Brown Butter Raisin Cookies
“Stephen says his MOUTH IS ALREADY WATERING WALKING TO THE DOOR!” 🤤
Now, that’s what I like to hear!
The neighbors are so grateful for my sweet treat gifts, but a comment like that TRULY makes my day. YES!!!! This will keep the cookies coming, for sure!!
Melting and browning the Irish butter in this recipe creates a super sweet and nutty caramelization of the fat, blending perfectly with just the right amount of brown sugar. The cornstarch softens things up a bit, resulting in the perfect chew. Just a few jumbo raisins, then, make it all worthwhile. These could just be the best cookies EVER!
BROWN BUTTER: Browned butter will act very similar to butter in recipes, but it will have a different flavor. It has a nutty flavor. If you replace browned butter for regular butter in baked goods, it will deepen the flavor and make the baked goods richer and more flavorful.
Brown Butter Raisin Cookies
1 lb.
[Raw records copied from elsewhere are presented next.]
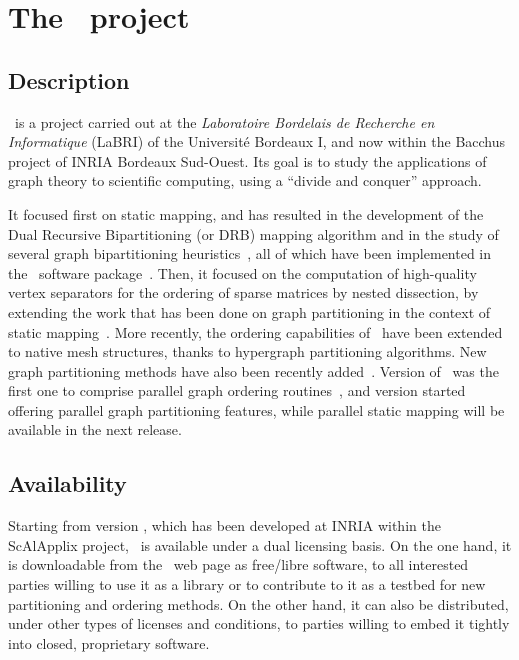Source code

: \section{The \scotch\ project}
\label{sec-project}

\subsection{Description}

\scotch\ is a project carried out at the {\it Laboratoire Bordelais de
Recherche en Informatique\/} (LaBRI) of the Universit\'e Bordeaux I,
and now within the Bacchus project of INRIA Bordeaux Sud-Ouest. Its goal
is to study the applications of graph theory to scientific computing,
using a ``divide and conquer'' approach.

It focused first on static mapping, and has resulted in the
development of the Dual Recursive Bipartitioning (or DRB) mapping
algorithm and in the study of several graph bipartitioning
heuristics~\cite{pell94a}, all of which have been implemented in the
\scotch\ software package~\cite{pero96a}. Then, it focused on the
computation of high-quality vertex separators for the ordering of
sparse matrices by nested dissection, by extending the work that has
been done on graph partitioning in the context of static
mapping~\cite{pero97a,peroam00a}. More recently, the ordering
capabilities of \scotch\ have been extended to native mesh structures,
thanks to hypergraph partitioning algorithms. New graph partitioning
methods have also been recently added~\cite{chpe06a,pell07b}.
Version {} of \scotch\ was the first one to comprise parallel
graph ordering routines~\cite{chpe08}, and version {} started
offering parallel graph partitioning features, while parallel static
mapping will be available in the next release.

\subsection{Availability}

Starting from version {}, which has been developed at INRIA
within the ScAlApplix project, \scotch\ is available under a dual
licensing basis. On the one hand, it is downloadable from the
\scotch\ web page as free/libre software, to all interested parties
willing to use it as a library or to contribute to it as a testbed for
new partitioning and ordering methods. On the other hand, it can also
be distributed, under other types of licenses and conditions, to
parties willing to embed it tightly into closed, proprietary software.
\\

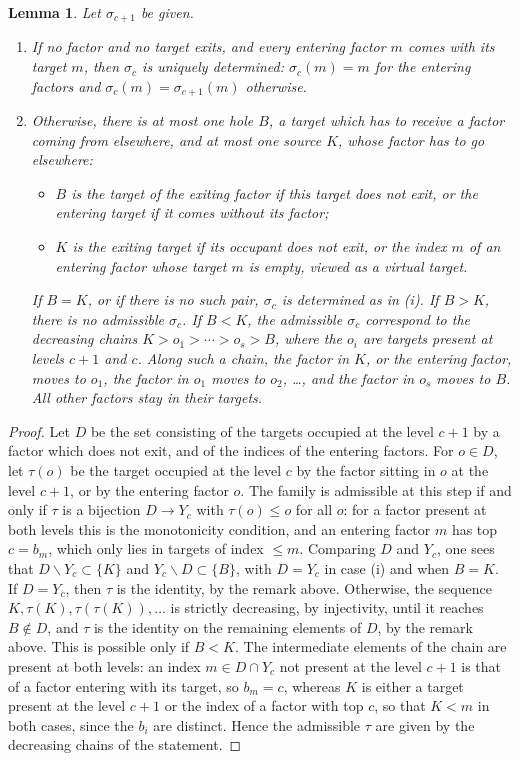 \documentclass[a4paper,12pt,leqno]{amsart}
\theoremstyle{plain}
\newtheorem{lemma}[thm]{Lemma}
\theoremstyle{definition}
\theoremstyle{definition}
\begin{document}
\begin{lemma}\label{lem:chains} Let $\sigma_{c+1}$ be given.
\begin{enumerate}
\item[(i)] If no factor and no target exits, and every entering factor $m$ comes with its target $m$,
then $\sigma_c$ is uniquely determined: $\sigma_c(m)=m$ for the entering factors and
$\sigma_c(m)=\sigma_{c+1}(m)$ otherwise.
\item[(ii)] Otherwise, there is at most one \emph{hole} $B$, a target which has to receive a factor
coming from elsewhere, and at most one \emph{source} $K$, whose factor has to go elsewhere:
\begin{itemize}
\item $B$ is the target of the exiting factor if this target does not exit, or the entering target if
it comes without its factor;
\item $K$ is the exiting target if its occupant does not exit, or the index $m$ of an entering
factor whose target $m$ is empty, viewed as a virtual target.
\end{itemize}
If $B=K$, or if there is no such pair, $\sigma_c$ is determined as in (i). If $B>K$, there is no
admissible $\sigma_c$. If $B<K$, the admissible $\sigma_c$ correspond to the decreasing chains
$K>o_1>\cdots>o_s>B$, where the $o_i$ are targets present at levels $c+1$ and $c$. Along such a
chain, the factor in $K$, or the entering factor, moves to $o_1$, the factor in $o_1$ moves to
$o_2$, …, and the factor in $o_s$ moves to $B$. All other factors stay in their targets.
\end{enumerate}
\end{lemma}

\begin{proof}
Let $D$ be the set consisting of the targets occupied at the level $c+1$ by a factor which does not
exit, and of the indices of the entering factors. For $o\in D$, let $\tau(o)$ be the target occupied
at the level $c$ by the factor sitting in $o$ at the level $c+1$, or by the entering factor $o$.
The family is admissible at this step if and only if $\tau$ is a bijection $D\rightarrow Y_c$ with
$\tau(o)\leq o$ for all $o$: for a factor present at both levels this is the monotonicity
condition, and an entering factor $m$ has top $c=b_m$, which only lies in targets of index $\leq m$.
Comparing $D$ and $Y_c$, one sees that $D\smallsetminus Y_c\subset\{K\}$ and $Y_c\smallsetminus
D\subset\{B\}$, with $D=Y_c$ in case (i) and when $B=K$. If $D=Y_c$, then $\tau$ is the identity,
by the remark above. Otherwise, the sequence $K,\tau(K),\tau(\tau(K)),\ldots$ is strictly
decreasing, by injectivity, until it reaches $B\notin D$, and $\tau$ is the identity on the
remaining elements of $D$, by the remark above. This is possible only if $B<K$. The intermediate
elements of the chain are present at both levels: an index $m\in D\cap Y_c$ not present at the
level $c+1$ is that of a factor entering with its target, so $b_m=c$, whereas $K$ is either a target
present at the level $c+1$ or the index of a factor with top $c$, so that $K<m$ in both cases,
since the $b_i$ are distinct. Hence the admissible $\tau$ are given by the decreasing chains of the statement.
\end{proof}
\end{document}
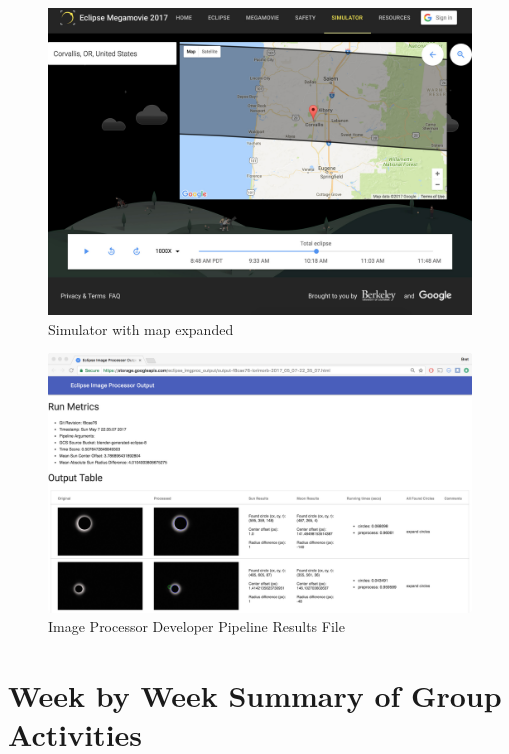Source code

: \documentclass[10pt, onecolumn, draftclsnofoot, letterpaper, compsoc]{IEEEtran}
\begin{document}
\begin{figure}[!h]
	\begin{center}
			\includegraphics[width=\textwidth]{sim_map.eps}
		\caption{Simulator with map expanded}
	\end{center}
\end{figure}
\newpage

\begin{figure}[!h]
    \begin{center}
            \includegraphics[width=\textwidth]{imgproc.eps}
        \caption{Image Processor Developer Pipeline Results File}
    \end{center}
\end{figure}
\newpage


\newpage
\section{Week by Week Summary of Group Activities}
\end{document}
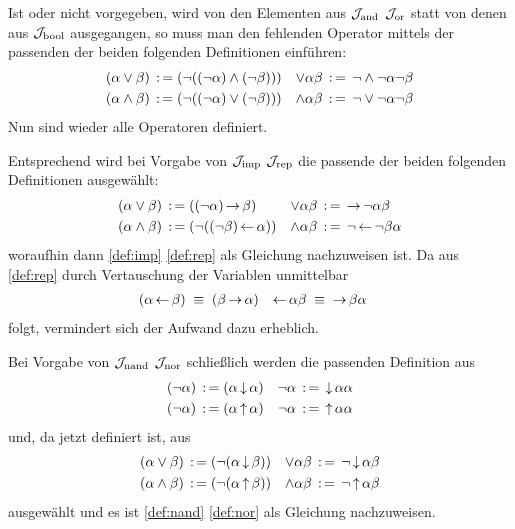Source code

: Ist \symqt{$\lor$} oder \symqt{$\land$} nicht vorgegeben, \textdh wird von den Elementen aus $\mathcal{J}_{\mathrm{and}}$ \textbzw $\mathcal{J}_{\mathrm{or}}$ statt von denen aus $\mathcal{J}_{\mathrm{bool}}$ ausgegangen, so muss man den fehlenden Operator mittels der passenden der beiden folgenden Definitionen einführen:
\begin{align}
	(\alpha \lor \beta)  & \;\operatorname{:=}\; (\lnot((\lnot\alpha)\land(\lnot\beta))) &
	\lor \alpha  \beta   & \;\operatorname{:=}\;  \lnot \land \lnot \alpha \lnot \beta
	\label{def:orand} \\
	(\alpha \land \beta) & \;\operatorname{:=}\; (\lnot((\lnot\alpha)\lor(\lnot\beta)))  &
	\land \alpha  \beta  & \;\operatorname{:=}\;  \lnot \lor \lnot \alpha \lnot \beta
	\label{def:andor}
\end{align}
Nun sind wieder alle Operatoren definiert.

Entsprechend wird bei Vorgabe von $\mathcal{J}_{\mathrm{imp}}$ \textbzw $\mathcal{J}_{\mathrm{rep}}$ die passende der beiden folgenden Definitionen ausgewählt:
\begin{align}
	(\alpha \lor  \beta) & \;\operatorname{:=}\; ((\lnot \alpha) \operatorname{\rightarrow} \beta)         &
	\lor \alpha   \beta  & \;\operatorname{:=}\;   \operatorname{\rightarrow} \lnot \alpha \beta
	\label{def:orrep}
	\\
	(\alpha \land \beta) & \;\operatorname{:=}\; (\lnot ((\lnot \beta) \operatorname{\leftarrow} \alpha)) &
	\land \alpha  \beta  & \;\operatorname{:=}\;  \lnot \operatorname{\leftarrow} \lnot \beta \alpha
	\label{def:andrep}
\end{align}
woraufhin dann \eqref{def:imp} \textbzw \eqref{def:rep} als Gleichung nachzuweisen ist.
Da aus \eqref{def:rep} durch Vertauschung der Variablen unmittelbar
\begin{align}
	(\alpha \operatorname{\leftarrow} \beta) & \;\equiv\; (\beta \operatorname{\rightarrow} \alpha) &
	\operatorname{\leftarrow} \alpha  \beta  & \;\equiv\;  \operatorname{\rightarrow} \beta \alpha  \label{eq:repimp}
\end{align}
folgt, vermindert sich der Aufwand dazu erheblich.

Bei Vorgabe von $\mathcal{J}_{\mathrm{nand}}$ \textbzw $\mathcal{J}_{\mathrm{nor}}$ schließlich werden die passenden Definition aus
\begin{align}
	(\lnot \alpha) & \;\operatorname{:=}\; (\alpha \operatorname{\downarrow} \alpha)  &
	\lnot  \alpha  & \;\operatorname{:=}\;  \operatorname{\downarrow} \alpha \alpha   \label{def:notnor} \\
	(\lnot \alpha) & \;\operatorname{:=}\; (\alpha \operatorname{\uparrow} \alpha) &
	\lnot  \alpha  & \;\operatorname{:=}\;  \operatorname{\uparrow} \alpha \alpha  \label{def:notnand}
\end{align}
und, da \symqt{$\lnot$} jetzt definiert ist, aus
\begin{align}
	(\alpha \lor \beta)  & \;\operatorname{:=}\; (\lnot(\alpha \operatorname{\downarrow} \beta))  &
	\lor \alpha  \beta   & \;\operatorname{:=}\;  \lnot \operatorname{\downarrow} \alpha \beta
	\label{def:ornor} \\
	(\alpha \land \beta) & \;\operatorname{:=}\; (\lnot(\alpha \operatorname{\uparrow} \beta)) &
	\land \alpha  \beta  & \;\operatorname{:=}\;  \lnot \operatorname{\uparrow} \alpha \beta
	\label{def:andnand}
\end{align}
ausgewählt und es ist \eqref{def:nand} \textbzw \eqref{def:nor} als Gleichung nachzuweisen.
Kerrygold butter (the cream of the crop)
2 cups brown sugar
3 large eggs
1 Tbs. cornstarch
1 tsp. baking soda
1 tsp. baking powder
1 tsp. vanilla extract
1/4 tsp. sea salt
3 cups all-purpose flour
1 1/2 cup jumbo mixed raisins
In a medium skillet, melt the butter over low heat. Allow to simmer and “brown” until golden and sweet.
Transfer to a large bowl and allow to cool.
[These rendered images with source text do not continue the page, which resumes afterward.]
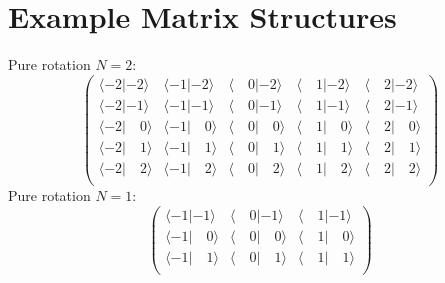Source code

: \documentclass{article}
\begin{document}
\section{Example Matrix Structures}
Pure rotation $N=2$:
\begin{equation*}
\begin{pmatrix}
\langle-2|-2\rangle & \langle-1|-2\rangle & \langle\quad0|-2\rangle & \langle\quad1|-2\rangle & \langle\quad2|-2\rangle \\
\langle-2|-1\rangle & \langle-1|-1\rangle & \langle\quad0|-1\rangle & \langle\quad1|-1\rangle & \langle\quad2|-1\rangle \\
\langle-2|\quad0\rangle & \langle-1|\quad0\rangle & \langle\quad0|\quad0\rangle & \langle\quad1|\quad0\rangle & \langle\quad2|\quad0\rangle \\
\langle-2|\quad1\rangle & \langle-1|\quad1\rangle & \langle\quad0|\quad1\rangle & \langle\quad1|\quad1\rangle & \langle\quad2|\quad1\rangle \\
\langle-2|\quad2\rangle & \langle-1|\quad2\rangle & \langle\quad0|\quad2\rangle & \langle\quad1|\quad2\rangle & \langle\quad2|\quad2\rangle \\
\end{pmatrix}
\end{equation*}
Pure rotation $N=1$:
\begin{equation*}
\begin{pmatrix}
\langle-1|-1\rangle & \langle\quad0|-1\rangle & \langle\quad1|-1\rangle \\
\langle-1|\quad0\rangle & \langle\quad0|\quad0\rangle & \langle\quad1|\quad0\rangle \\
\langle-1|\quad1\rangle & \langle\quad0|\quad1\rangle & \langle\quad1|\quad1\rangle \\
\end{pmatrix}
\end{equation*}
\end{document}
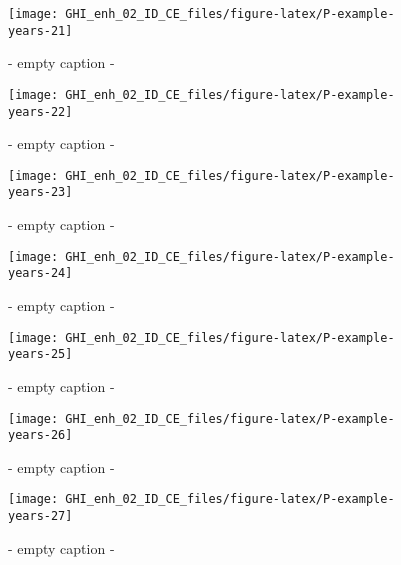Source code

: \documentclass[
  10pt,
  a4paper,oneside]{article}
\begin{document}
\begin{figure}[H]

{\centering \texttt{[image: GHI\_enh\_02\_ID\_CE\_files/figure-latex/P-example-years-21]} 

}

\caption{ - empty caption - }\label{fig:P-example-years-21}
\end{figure}
\begin{figure}[H]

{\centering \texttt{[image: GHI\_enh\_02\_ID\_CE\_files/figure-latex/P-example-years-22]} 

}

\caption{ - empty caption - }\label{fig:P-example-years-22}
\end{figure}
\begin{figure}[H]

{\centering \texttt{[image: GHI\_enh\_02\_ID\_CE\_files/figure-latex/P-example-years-23]} 

}

\caption{ - empty caption - }\label{fig:P-example-years-23}
\end{figure}
\begin{figure}[H]

{\centering \texttt{[image: GHI\_enh\_02\_ID\_CE\_files/figure-latex/P-example-years-24]} 

}

\caption{ - empty caption - }\label{fig:P-example-years-24}
\end{figure}
\begin{figure}[H]

{\centering \texttt{[image: GHI\_enh\_02\_ID\_CE\_files/figure-latex/P-example-years-25]} 

}

\caption{ - empty caption - }\label{fig:P-example-years-25}
\end{figure}
\begin{figure}[H]

{\centering \texttt{[image: GHI\_enh\_02\_ID\_CE\_files/figure-latex/P-example-years-26]} 

}

\caption{ - empty caption - }\label{fig:P-example-years-26}
\end{figure}
\begin{figure}[H]

{\centering \texttt{[image: GHI\_enh\_02\_ID\_CE\_files/figure-latex/P-example-years-27]} 

}

\caption{ - empty caption - }\label{fig:P-example-years-27}
\end{figure}
\end{document}
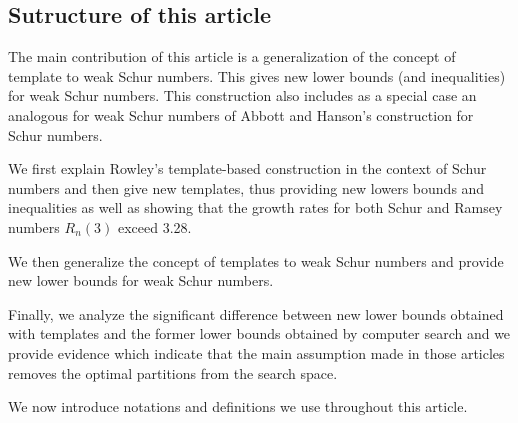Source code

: \subsection{Sutructure of this article}

\par
The main contribution of this article is a generalization of the concept of template to weak Schur numbers. 
This gives new lower bounds (and inequalities) for weak Schur numbers. This construction also includes as a 
special case an analogous for weak Schur numbers of Abbott and Hanson's construction for Schur numbers.

\par
We first explain Rowley's template-based construction in the context of Schur numbers and then give 
new templates, thus providing new lowers bounds and inequalities as well as showing that the growth rates 
for both Schur and Ramsey numbers \(R_n(3)\) exceed 3.28. 

\par
We then  generalize the concept of templates to weak Schur numbers and provide new lower bounds for weak 
Schur numbers. 

\par
Finally, we analyze the significant difference between new lower bounds obtained with templates and the former 
lower bounds obtained by computer search and we provide evidence which indicate that the main assumption 
made in those articles removes the optimal partitions from the search space.

\par
We now introduce notations and definitions we use throughout this article.
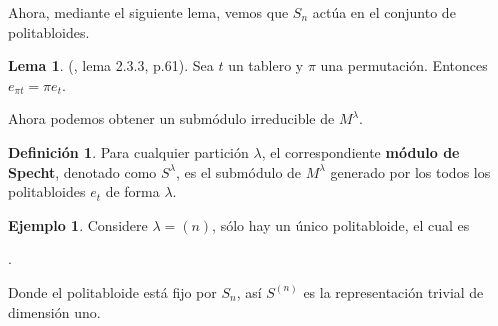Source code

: \documentclass[12pt]{book}
\theoremstyle{definition}
\newtheorem{definition}[theorem]{Definición}
\newtheorem{example}[theorem]{Ejemplo}
\newtheorem{lemma}[theorem]{Lema}
\newcounter{in}
\newcounter{ini}
\begin{document}
Ahora, mediante el siguiente lema, vemos que $S_{n}$ actúa en el
conjunto de politabloides.
\begin{lemma}{(\cite{sagan2001symmetric}, lema 2.3.3, p.61)}.
  \label{lema}
  Sea $t$ un tablero y $\pi$ una permutación. Entonces $e_{\pi t}=\pi e_{t}$.
\end{lemma}
Ahora podemos obtener un submódulo irreducible de
$M^{\lambda}$.
\begin{definition}
  Para cualquier partición $\lambda$, el correspondiente
  \textbf{módulo de Specht}, denotado como $S^{\lambda}$, es el submódulo
  de $M^{\lambda}$ generado por los todos los politabloides $e_{t}$ de
  forma $\lambda$.
\end{definition}
\begin{example}
  \label{n}
  Considere $\lambda=(n)$, sólo hay un único politabloide, el cual es
  \begin{center}
     \quad .
  \end{center}
Donde el politabloide está fijo por $S_{n}$, así $S^{(n)}$ es la
representación trivial de dimensión uno. 
\end{example}
\end{document}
Reserve any remaining butter in the skillet and sauté the raisins until caramelized.
Once the butter has somewhat cooled, beat in the sugar, eggs, cornstarch, baking soda, baking powder, vanilla, and salt. Combine well.
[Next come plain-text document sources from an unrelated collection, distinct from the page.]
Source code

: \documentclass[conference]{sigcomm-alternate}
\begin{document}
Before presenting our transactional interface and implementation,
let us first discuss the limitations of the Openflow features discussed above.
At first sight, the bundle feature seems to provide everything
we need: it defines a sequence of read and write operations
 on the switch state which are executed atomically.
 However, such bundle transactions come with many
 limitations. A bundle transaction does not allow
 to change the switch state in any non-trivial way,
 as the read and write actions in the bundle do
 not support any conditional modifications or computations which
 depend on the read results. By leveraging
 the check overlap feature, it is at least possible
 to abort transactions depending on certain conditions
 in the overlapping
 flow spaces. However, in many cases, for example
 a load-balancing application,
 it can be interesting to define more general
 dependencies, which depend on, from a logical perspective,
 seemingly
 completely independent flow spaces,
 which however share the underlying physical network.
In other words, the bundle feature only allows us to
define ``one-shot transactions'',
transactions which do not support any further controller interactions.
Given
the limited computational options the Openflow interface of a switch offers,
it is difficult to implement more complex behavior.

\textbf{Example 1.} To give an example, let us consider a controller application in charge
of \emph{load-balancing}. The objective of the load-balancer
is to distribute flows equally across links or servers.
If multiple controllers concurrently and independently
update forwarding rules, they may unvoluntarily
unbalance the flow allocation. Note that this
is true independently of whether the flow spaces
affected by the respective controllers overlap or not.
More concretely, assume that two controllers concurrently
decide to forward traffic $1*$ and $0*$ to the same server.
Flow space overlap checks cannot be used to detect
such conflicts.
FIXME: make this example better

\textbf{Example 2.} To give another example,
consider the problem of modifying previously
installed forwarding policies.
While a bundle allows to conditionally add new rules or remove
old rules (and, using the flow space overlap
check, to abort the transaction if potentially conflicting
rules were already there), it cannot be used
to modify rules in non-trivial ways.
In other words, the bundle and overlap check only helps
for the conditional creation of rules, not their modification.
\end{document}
Fold in the flour 1/2 cup at a time.
Next, fold in the caramelized raisins.
Once fully combined, chill the dough for 30-60 minutes.
Preheat the oven to 350 degrees.
Line baking sheets with parchment paper.
Scoop 1″ balls onto the parchment paper and flatten with the back of a juice glass.
Bake for 12-13 minutes, until golden brown.
Soft, chewy, caramelized perfection – best cookies EVER!